For the word "data", search the records and show each line in which it occurs.
--- Records to use ---
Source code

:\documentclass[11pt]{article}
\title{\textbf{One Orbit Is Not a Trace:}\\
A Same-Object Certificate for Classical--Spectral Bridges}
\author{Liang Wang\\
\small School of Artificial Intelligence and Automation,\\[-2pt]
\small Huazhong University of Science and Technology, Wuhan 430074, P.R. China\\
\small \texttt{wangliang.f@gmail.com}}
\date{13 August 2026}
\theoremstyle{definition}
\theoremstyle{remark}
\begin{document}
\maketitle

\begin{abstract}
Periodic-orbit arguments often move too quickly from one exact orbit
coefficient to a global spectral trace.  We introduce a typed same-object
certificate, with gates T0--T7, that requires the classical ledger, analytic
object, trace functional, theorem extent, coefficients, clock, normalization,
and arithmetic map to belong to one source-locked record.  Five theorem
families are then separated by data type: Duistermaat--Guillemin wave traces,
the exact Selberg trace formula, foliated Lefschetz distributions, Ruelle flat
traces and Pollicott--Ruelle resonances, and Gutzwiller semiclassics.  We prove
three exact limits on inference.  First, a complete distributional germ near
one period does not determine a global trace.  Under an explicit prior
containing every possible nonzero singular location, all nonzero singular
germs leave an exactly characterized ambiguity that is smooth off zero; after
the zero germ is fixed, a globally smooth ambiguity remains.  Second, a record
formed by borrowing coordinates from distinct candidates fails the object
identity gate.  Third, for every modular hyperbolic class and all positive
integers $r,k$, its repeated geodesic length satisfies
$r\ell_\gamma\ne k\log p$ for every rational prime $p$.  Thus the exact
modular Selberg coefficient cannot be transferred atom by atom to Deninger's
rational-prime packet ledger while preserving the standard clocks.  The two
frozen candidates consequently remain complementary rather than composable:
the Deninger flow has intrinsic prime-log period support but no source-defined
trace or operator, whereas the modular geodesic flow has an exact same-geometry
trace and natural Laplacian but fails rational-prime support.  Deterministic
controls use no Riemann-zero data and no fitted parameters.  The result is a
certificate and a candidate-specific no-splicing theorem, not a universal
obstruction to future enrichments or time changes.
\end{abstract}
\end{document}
---
--- Records to use ---
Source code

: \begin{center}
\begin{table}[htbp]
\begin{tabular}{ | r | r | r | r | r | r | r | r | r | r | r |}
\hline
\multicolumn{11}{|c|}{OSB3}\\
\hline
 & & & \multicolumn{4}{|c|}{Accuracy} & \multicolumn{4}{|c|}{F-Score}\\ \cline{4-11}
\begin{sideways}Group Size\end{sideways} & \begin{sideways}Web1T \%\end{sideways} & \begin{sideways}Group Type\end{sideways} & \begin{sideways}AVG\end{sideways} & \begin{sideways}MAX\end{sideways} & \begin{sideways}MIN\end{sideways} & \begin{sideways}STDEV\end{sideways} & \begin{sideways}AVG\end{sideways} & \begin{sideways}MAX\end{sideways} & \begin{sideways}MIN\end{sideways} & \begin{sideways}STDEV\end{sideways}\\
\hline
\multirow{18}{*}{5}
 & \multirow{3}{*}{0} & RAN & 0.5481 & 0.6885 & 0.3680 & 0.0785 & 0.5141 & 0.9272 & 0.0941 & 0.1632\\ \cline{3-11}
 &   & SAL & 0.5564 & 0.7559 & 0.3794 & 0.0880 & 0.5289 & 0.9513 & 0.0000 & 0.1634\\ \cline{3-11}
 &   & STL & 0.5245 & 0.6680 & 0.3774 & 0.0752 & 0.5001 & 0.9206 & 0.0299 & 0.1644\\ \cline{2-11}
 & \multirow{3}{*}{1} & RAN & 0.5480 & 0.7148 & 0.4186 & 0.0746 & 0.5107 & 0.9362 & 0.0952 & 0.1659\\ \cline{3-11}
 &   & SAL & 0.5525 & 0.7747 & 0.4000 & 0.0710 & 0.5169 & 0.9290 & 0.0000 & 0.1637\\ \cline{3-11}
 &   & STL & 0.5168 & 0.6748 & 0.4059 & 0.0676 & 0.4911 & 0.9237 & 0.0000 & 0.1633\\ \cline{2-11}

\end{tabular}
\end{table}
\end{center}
---
» **Task result**
families are then separated by data type: Duistermaat--Guillemin wave traces,
controls use no Riemann-zero data and no fitted parameters.  The result is a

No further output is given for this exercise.